Reste au moins un point précis, qui ressort de ces échanges : « J’ai obtenu que soit sanctuarisée la solution trouvée par le Sénat pour protéger l’investissement des collectivités territoriales », soutient Mathieu Darnaud. Pour rappel, le Sénat veut ramener de 5 à 2 milliards d’euros l’effort demandé aux collectivités. « Un accord courageux », a salué dans Le Parisien Amélie de Montchalin. « On a beaucoup dit ce matin qu’il en va de la capacité d’investissement des collectivités et, très clairement, du dynamisme économique », souligne le patron des sénateurs LR. Pour caler encore certains points, le rapporteur général du budget au Sénat, le sénateur LR Jean-François Husson, est allé rendre visite, mercredi après-midi, au nouveau ministre de l’Aménagement du territoire et de la Décentralisation, François Rebsamen.
« Sur les retraites, si tant est qu’il y ait une décision, le gouvernement nous en aurait parlé ce matin »
Et quid alors des retraites ? En sortant de Bercy, la gauche a salué une ouverture. Le gouvernement ne présente « pas de véto », a expliqué jeudi matin sur TF1 le numéro 1 du PS, Olivier Faure, précisant : « Sur l’ensemble, y compris sur l’âge » de départ à la retraite, relevé de 62 à 64 ans par la réforme de 2023. Petit problème : devant les LR, les ministres semblent ne pas avoir tenu le même discours…
« Clairement, ils nous ont dit que pour l’instant, il n’y avait pas de changement. Pour eux, à ce stade, il n’y a pas de changement acté par rapport à l’existant », assure Mathieu Darnaud, qui insiste : « Si tant est qu’il y ait une décision, le gouvernement nous en aurait parlé ce matin ». A moins qu’il cherche à ne pas froisser (tout de suite) son allié LR… ou qu’il mène en bateau la gauche. Réponse certainement le 14 janvier, lors du discours de politique générale.

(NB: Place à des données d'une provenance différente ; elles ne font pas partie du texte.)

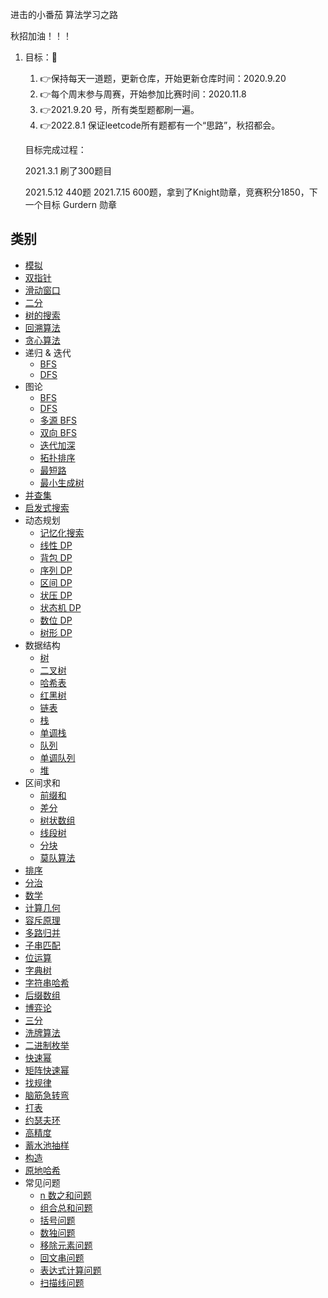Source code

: 进击的小番茄 算法学习之路

秋招加油！！！

1. 目标：🤨

   1. 👉保持每天一道题，更新仓库，开始更新仓库时间：2020.9.20
   2. 👉每个周末参与周赛，开始参加比赛时间：2020.11.8
   3. 👉2021.9.20 号，所有类型题都刷一遍。
   4. 👉2022.8.1 保证leetcode所有题都有一个“思路”，秋招都会。

   目标完成过程：

   2021.3.1  刷了300题目

   2021.5.12   440题 2021.7.15   600题，拿到了Knight勋章，竞赛积分1850，下一个目标 Gurdern 勋章

## 类别

- [模拟](https://github.com/SharingSource/LogicStack-LeetCode/wiki/模拟)
- [双指针](https://github.com/SharingSource/LogicStack-LeetCode/wiki/双指针)
- [滑动窗口](https://github.com/SharingSource/LogicStack-LeetCode/wiki/滑动窗口)
- [二分](https://github.com/SharingSource/LogicStack-LeetCode/wiki/二分)
- [树的搜索](https://github.com/SharingSource/LogicStack-LeetCode/wiki/树的搜索)
- [回溯算法](https://github.com/SharingSource/LogicStack-LeetCode/wiki/回溯算法)
- [贪心算法](https://github.com/SharingSource/LogicStack-LeetCode/wiki/贪心算法)
- 递归 & 迭代
  - [BFS](https://github.com/SharingSource/LogicStack-LeetCode/wiki/BFS)
  - [DFS](https://github.com/SharingSource/LogicStack-LeetCode/wiki/DFS)
- 图论
  - [BFS](https://github.com/SharingSource/LogicStack-LeetCode/wiki/图论-BFS)
  - [DFS](https://github.com/SharingSource/LogicStack-LeetCode/wiki/图论-DFS)
  - [多源 BFS](https://github.com/SharingSource/LogicStack-LeetCode/wiki/图论-多源-BFS)
  - [双向 BFS](https://github.com/SharingSource/LogicStack-LeetCode/wiki/图论-双向-BFS)
  - [迭代加深](https://github.com/SharingSource/LogicStack-LeetCode/wiki/图论-迭代加深)
  - [拓扑排序](https://github.com/SharingSource/LogicStack-LeetCode/wiki/图论-拓扑排序)
  - [最短路](https://github.com/SharingSource/LogicStack-LeetCode/wiki/最短路)
  - [最小生成树](https://github.com/SharingSource/LogicStack-LeetCode/wiki/最小生成树)
- [并查集](https://github.com/SharingSource/LogicStack-LeetCode/wiki/并查集)
- [启发式搜索](https://github.com/SharingSource/LogicStack-LeetCode/wiki/启发式搜索)
- 动态规划
  - [记忆化搜索](https://github.com/SharingSource/LogicStack-LeetCode/wiki/记忆化搜索)
  - [线性 DP](https://github.com/SharingSource/LogicStack-LeetCode/wiki/线性-DP)
  - [背包 DP](https://github.com/SharingSource/LogicStack-LeetCode/wiki/背包-DP)
  - [序列 DP](https://github.com/SharingSource/LogicStack-LeetCode/wiki/序列-DP)
  - [区间 DP](https://github.com/SharingSource/LogicStack-LeetCode/wiki/区间-DP)
  - [状压 DP](https://github.com/SharingSource/LogicStack-LeetCode/wiki/状压-DP)
  - [状态机 DP](https://github.com/SharingSource/LogicStack-LeetCode/wiki/状态机-DP)
  - [数位 DP](https://github.com/SharingSource/LogicStack-LeetCode/wiki/数位-DP)
  - [树形 DP](https://github.com/SharingSource/LogicStack-LeetCode/wiki/树形-DP)
- 数据结构
  - [树](https://github.com/SharingSource/LogicStack-LeetCode/wiki/树)
  - [二叉树](https://github.com/SharingSource/LogicStack-LeetCode/wiki/二叉树)
  - [哈希表](https://github.com/SharingSource/LogicStack-LeetCode/wiki/哈希表)
  - [红黑树](https://github.com/SharingSource/LogicStack-LeetCode/wiki/红黑树)
  - [链表](https://github.com/SharingSource/LogicStack-LeetCode/wiki/链表)
  - [栈](https://github.com/SharingSource/LogicStack-LeetCode/wiki/栈)
  - [单调栈](https://github.com/SharingSource/LogicStack-LeetCode/wiki/单调栈)
  - [队列](https://github.com/SharingSource/LogicStack-LeetCode/wiki/队列)
  - [单调队列](https://github.com/SharingSource/LogicStack-LeetCode/wiki/单调队列)
  - [堆](https://github.com/SharingSource/LogicStack-LeetCode/wiki/堆)
- 区间求和
  - [前缀和](https://github.com/SharingSource/LogicStack-LeetCode/wiki/前缀和)
  - [差分](https://github.com/SharingSource/LogicStack-LeetCode/wiki/差分)
  - [树状数组](https://github.com/SharingSource/LogicStack-LeetCode/wiki/树状数组)
  - [线段树](https://github.com/SharingSource/LogicStack-LeetCode/wiki/线段树)
  - [分块](https://github.com/SharingSource/LogicStack-LeetCode/wiki/分块)
  - [莫队算法](https://github.com/SharingSource/LogicStack-LeetCode/wiki/莫队算法)
- [排序](https://github.com/SharingSource/LogicStack-LeetCode/wiki/排序)
- [分治](https://github.com/SharingSource/LogicStack-LeetCode/wiki/分治)
- [数学](https://github.com/SharingSource/LogicStack-LeetCode/wiki/数学)
- [计算几何](https://github.com/SharingSource/LogicStack-LeetCode/wiki/计算几何)
- [容斥原理](https://github.com/SharingSource/LogicStack-LeetCode/wiki/容斥原理)
- [多路归并](https://github.com/SharingSource/LogicStack-LeetCode/wiki/多路归并)
- [子串匹配](https://github.com/SharingSource/LogicStack-LeetCode/wiki/子串匹配)
- [位运算](https://github.com/SharingSource/LogicStack-LeetCode/wiki/位运算)
- [字典树](https://github.com/SharingSource/LogicStack-LeetCode/wiki/字典树)
- [字符串哈希](https://github.com/SharingSource/LogicStack-LeetCode/wiki/字符串哈希)
- [后缀数组](https://github.com/SharingSource/LogicStack-LeetCode/wiki/后缀数组)
- [博弈论](https://github.com/SharingSource/LogicStack-LeetCode/wiki/博弈论)
- [三分](https://github.com/SharingSource/LogicStack-LeetCode/wiki/三分)
- [洗牌算法](https://github.com/SharingSource/LogicStack-LeetCode/wiki/洗牌算法)
- [二进制枚举](https://github.com/SharingSource/LogicStack-LeetCode/wiki/二进制枚举)
- [快速幂](https://github.com/SharingSource/LogicStack-LeetCode/wiki/快速幂)
- [矩阵快速幂](https://github.com/SharingSource/LogicStack-LeetCode/wiki/矩阵快速幂)
- [找规律](https://github.com/SharingSource/LogicStack-LeetCode/wiki/找规律)
- [脑筋急转弯](https://github.com/SharingSource/LogicStack-LeetCode/wiki/脑筋急转弯)
- [打表](https://github.com/SharingSource/LogicStack-LeetCode/wiki/打表)
- [约瑟夫环](https://github.com/SharingSource/LogicStack-LeetCode/wiki/约瑟夫环)
- [高精度](https://github.com/SharingSource/LogicStack-LeetCode/wiki/高精度)
- [蓄水池抽样](https://github.com/SharingSource/LogicStack-LeetCode/wiki/蓄水池抽样)
- [构造](https://github.com/SharingSource/LogicStack-LeetCode/wiki/构造)
- [原地哈希](https://github.com/SharingSource/LogicStack-LeetCode/wiki/原地哈希)
- 常见问题
  - [n 数之和问题](https://github.com/SharingSource/LogicStack-LeetCode/wiki/n-数之和)
  - [组合总和问题](https://github.com/SharingSource/LogicStack-LeetCode/wiki/组合总和)
  - [括号问题](https://github.com/SharingSource/LogicStack-LeetCode/wiki/括号问题)
  - [数独问题](https://github.com/SharingSource/LogicStack-LeetCode/wiki/数独问题)
  - [移除元素问题](https://github.com/SharingSource/LogicStack-LeetCode/wiki/数组移除元素问题)
  - [回文串问题](https://github.com/SharingSource/LogicStack-LeetCode/wiki/回文串问题)
  - [表达式计算问题](https://github.com/SharingSource/LogicStack-LeetCode/wiki/表达式计算)
  - [扫描线问题](https://github.com/SharingSource/LogicStack-LeetCode/wiki/扫描线)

La droite ne semble en tout état de cause pas être dans une optique du tout ou rien. « Tout le monde a à cœur qu’il y ait un budget voté. Quand on sait les conséquences que pourrait entraîner une nouvelle censure, sur la hausse des taux d’intérêt, en matière d’emprunt », met en garde le président du groupe LR du Sénat. Mais Mathieu Darnaud a besoin d’en savoir plus, pour se prononcer clairement : « S’il doit y avoir des évolutions, des inflexions, il faut qu’on les connaisse. On veut juger sur pièce ».